Number of epochs: The number of epochs is the number of passthroughs through the dataset that is performed during training. It is recommended to first run a training job with a lower number of epochs such as between 20 to 50 and then increase the number of epochs if the loss was continuing to decrease at the end of the training job. If the loss stagnated at the end of training, use a value slightly greater than the epoch at which the loss began to stagnate. For example, if the loss began to stagnate at epoch 10, the next training job can have 15 epochs. The slight increase is to account for the fact that the training will perform less epochs in lower learning rates.
Use class weights: The use class weights parameter alters the loss function to increase the impact of correctly picking particles. For datasets with many particles per micrograph such as the T20S proteasome dataset, it is unnecessary to set this parameter. However, if the particles are sparse in the dataset, setting this parameter on can greatly improve performance. As a rule of thumb, it is suggested to keep this parameter on.
Normalize micrographs: The normalize micrographs will normalize micrographs to 0-mean, unit variance prior to training. For datasets with little junk, this parameter can possibly worsen training as it makes it more difficult to differentiate particles. However, it reduces the impact of junk which can improve performance in datasets with prevalent junk.
Debugging training issues can be done by observing the loss and accuracy values during and/or after training. There are two major types of training issues: underfitting and overfitting.
Underfitting occurs when the model fails to learn at all. This can be diagnosed by loss values that remain within the 1000s and above, or nan values. Underfitting can also be diagnosed by accuracies that remain at 60% and below.
Underfitting can be resolved by increasing the initial and final learning rates and/or increasing the number of epochs. It is recommended to increase the initial and final learning rates to resolve the underfitting and then alter the number of epochs to optimize training after.
Overfitting occurs when the model begins to memorize noise in training data as if they were general patterns. Overfitting can be diagnosed by searching for a divergence in the training and validation losses and accuracies. The training loss being lower than the validation loss or the training accuracy being higher than the validation accuracy are not indicators of overfitting. These behaviours are common and still result with successfully trained models. The kind of divergence that indicates overfitting is when the training loss continues to decrease while the validation loss starts increasing and when the training accuracy continues increasing while the validation accuracy begins decreasing. A model that overfit will perform well on the training dataset but will perform poorly on any data outside of the training dataset.
Overfitting can be resolved by increasing the learning rates. Since models are unlikely to begin overfitting near the beginning of training, it is recommended to increase the final learning rate.
One issue that can occur is if the model does not output any particles.
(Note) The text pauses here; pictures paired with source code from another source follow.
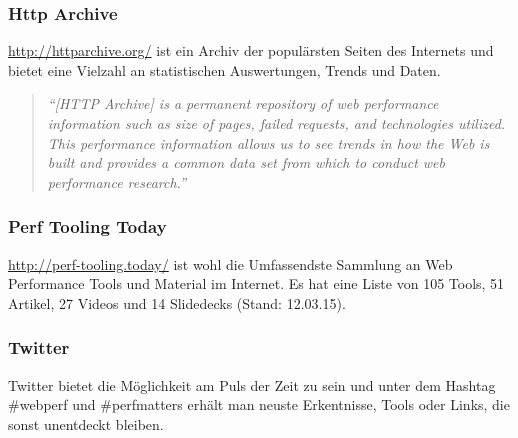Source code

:		\subsubsection{Http Archive} %
		\label{ssub:http_archive_bigqueri_es}
			\url{http://httparchive.org/} ist ein Archiv der populärsten Seiten des Internets und bietet eine Vielzahl an statistischen Auswertungen, Trends und Daten.
			\begin{quote}
				\textit{"`[HTTP Archive] is a permanent repository of web performance information such as size of pages, failed requests, and technologies utilized. This performance information allows us to see trends in how the Web is built and provides a common data set from which to conduct web performance research."' \autocite{httpArchiveMission}}
			\end{quote}
			

		\subsubsection{Perf Tooling Today} %
		\label{ssub:perf_tooling_today}
			\url{http://perf-tooling.today/} ist wohl die Umfassendste Sammlung an Web Performance Tools und Material im Internet. Es hat eine Liste von 105 Tools, 51 Artikel, 27 Videos und 14 Slidedecks (Stand: 12.03.15).
		

		\subsubsection{Twitter} %
		\label{ssub:twitter}
			Twitter bietet die Möglichkeit am Puls der Zeit zu sein und unter dem Hashtag \#webperf und \#perfmatters erhält man neuste Erkentnisse, Tools oder Links, die sonst unentdeckt bleiben.
		
	\pagebreak


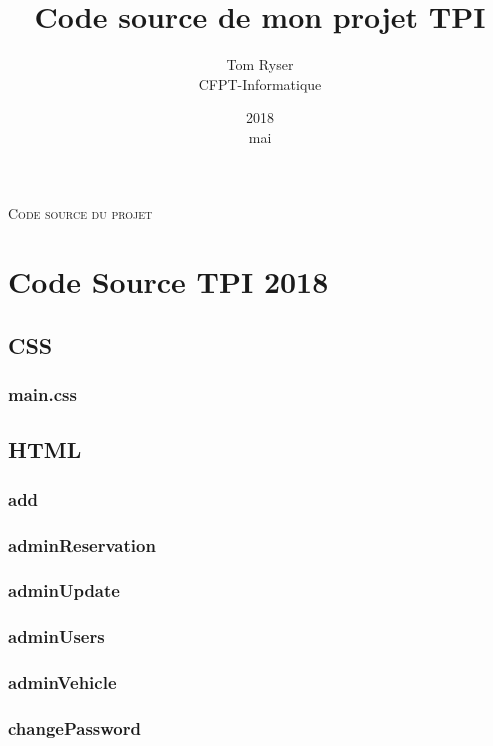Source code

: \documentclass[a4paper,12pt]{report}
\title{Code source de mon projet TPI}
\date{2018\\ mai}
\author{Tom Ryser\\ CFPT-Informatique}
\begin{document}
\maketitle
\begin{center}
	\textsc{Code source du projet}
\end{center}

\tableofcontents

\chapter{Code Source TPI 2018}


\section{CSS}

\subsection{main.css}


\section{HTML}

\subsection{add}

\subsection{adminReservation}

\subsection{adminUpdate}

\subsection{adminUsers}

\subsection{adminVehicle}

\subsection{changePassword}

\end{document}
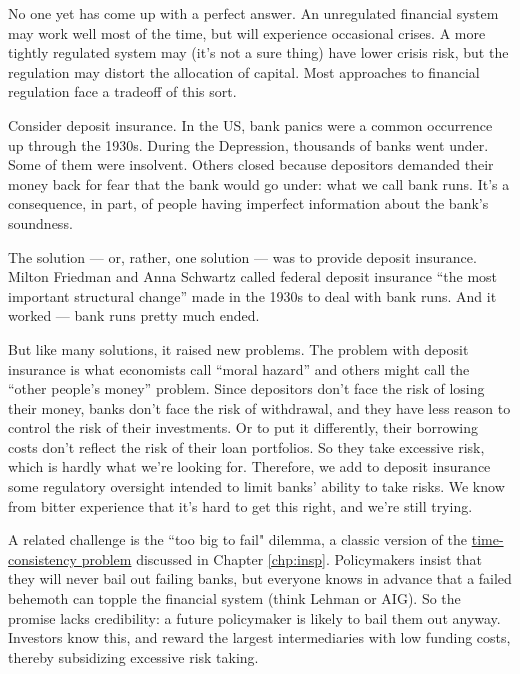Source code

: No one yet has come up with a perfect answer.
An unregulated financial system may work well most of the time,
but will experience occasional crises.
A more tightly regulated system may (it's not a sure thing)
have lower crisis risk, but the regulation may distort
the allocation of capital.
Most approaches to financial regulation face a tradeoff of this sort.

Consider deposit insurance. 
In the US, bank panics were a common occurrence
up through the 1930s.
During the Depression,
thousands of banks went under.
Some of them were insolvent.
Others closed because depositors demanded their money back
for fear that the bank would go under:
what we call bank runs.
It's a consequence, in part, of people having imperfect
information about the bank's soundness.

The solution --- or, rather, one solution --- was to provide deposit insurance.
Milton Friedman 
 and Anna Schwartz called federal
deposit insurance ``the most important structural change''
made in the 1930s to deal with bank runs.
And it worked --- bank runs pretty much ended.

But like many solutions, it raised new problems.
The problem with deposit insurance is what economists call ``moral hazard'' 
and others might call the ``other people's money'' problem.
Since depositors don't face the risk of losing their money,
banks don't face the risk of withdrawal,
and they have less reason to control the risk of their investments.
Or to put it differently, their borrowing costs don't reflect the risk
of their loan portfolios.
So they take excessive risk, which is hardly what we're looking for.
Therefore, we add to deposit insurance some regulatory oversight intended
to limit banks' ability to take risks.
We know from bitter experience that it's hard to get this right,
and we're still trying.

A related challenge is the ``too big to fail" 
dilemma, a classic version
of the \hyperref[sec:time_cons]{time-consistency problem} discussed in Chapter \ref{chp:insp}.
Policymakers insist that they
will never bail out failing banks, but everyone
knows in advance that a failed behemoth can topple the financial system
(think Lehman or AIG).
So the promise lacks credibility: a future policymaker is likely to bail them out anyway.
Investors know this, and reward the largest intermediaries with low funding costs,
thereby subsidizing excessive risk taking.


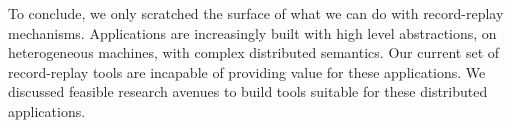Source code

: To conclude, we only scratched the surface of what we can do with record-replay
mechanisms. Applications are increasingly built with high level abstractions, on
heterogeneous machines, with complex distributed semantics. Our current set of
record-replay tools are incapable of providing value for these applications. We
discussed feasible research avenues to build tools suitable for these
distributed applications.
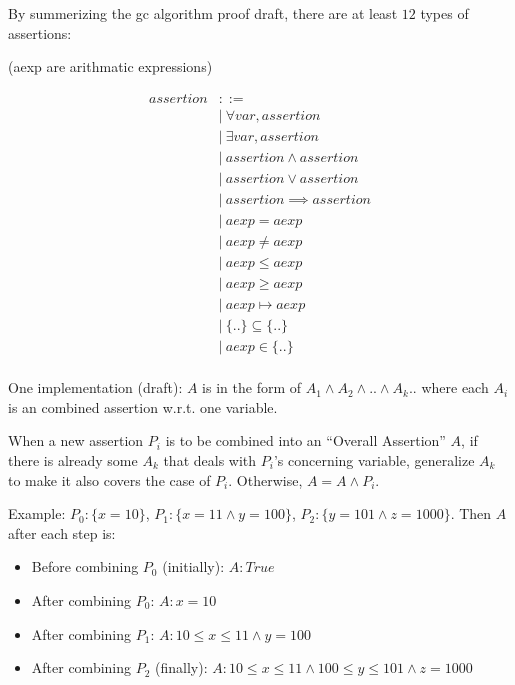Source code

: \documentclass[12pt, fleqn]{article}
\begin{document}
\bigskip

By summerizing the gc algorithm proof draft, there are at least $12$
types of assertions:

(aexp are arithmatic expressions)

\begin{equation*}
\begin{aligned}
assertion &::=\\
&| \ \forall var, assertion\\
&| \ \exists var, assertion\\
&| \ assertion \land assertion\\
&| \ assertion \lor assertion\\
&| \ assertion \implies assertion\\
&| \ aexp = aexp\\
&| \ aexp \neq aexp\\
&| \ aexp \le aexp\\
&| \ aexp \ge aexp\\
&| \ aexp \mapsto aexp\\
&| \ \{ .. \} \subseteq \{ .. \}\\
&| \ aexp \in \{ .. \}\\
\end{aligned}
\end{equation*}

One implementation (draft): $A$ is in the form of $A_1 \land A_2 \land
.. \land A_k ..$ where each $A_i$ is an combined assertion w.r.t. one
variable.

When a new assertion $P_i$ is to be combined into an ``Overall
Assertion'' $A$, if there is already some $A_k$ that deals with
$P_i$'s concerning variable, generalize $A_k$ to make it also covers
the case of $P_i$. Otherwise, $A = A \land P_i$.

Example: $P_0: \{ x = 10 \}$, $P_1: \{ x = 11 \land y = 100\}$, $P_2:
\{ y = 101 \land z = 1000 \}$. Then $A$ after each step is:

\begin{itemize}
\item Before combining $P_0$ (initially): $A: True$
\item After combining $P_0$: $A: x = 10$
\item After combining $P_1$: $A: 10 \le x \le 11 \land y = 100$
\item After combining $P_2$ (finally): $A: 10 \le x \le 11 \land 100 \le y \le 101 \land z = 1000 $
\end{itemize}
\end{document}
This can occur when the model falls into a local optimization of never find particles. There are two approaches to resolving this issue. The first is to use class weights during training. This can be done so by setting the "Use class weights" parameter on. This parameter will reward the model for correctly picking particles, encouraging it to find the global optimum. The second approach is to decrease the initial learning rate. A lower initial learning rate will help prevent the training from falling into a local optimization.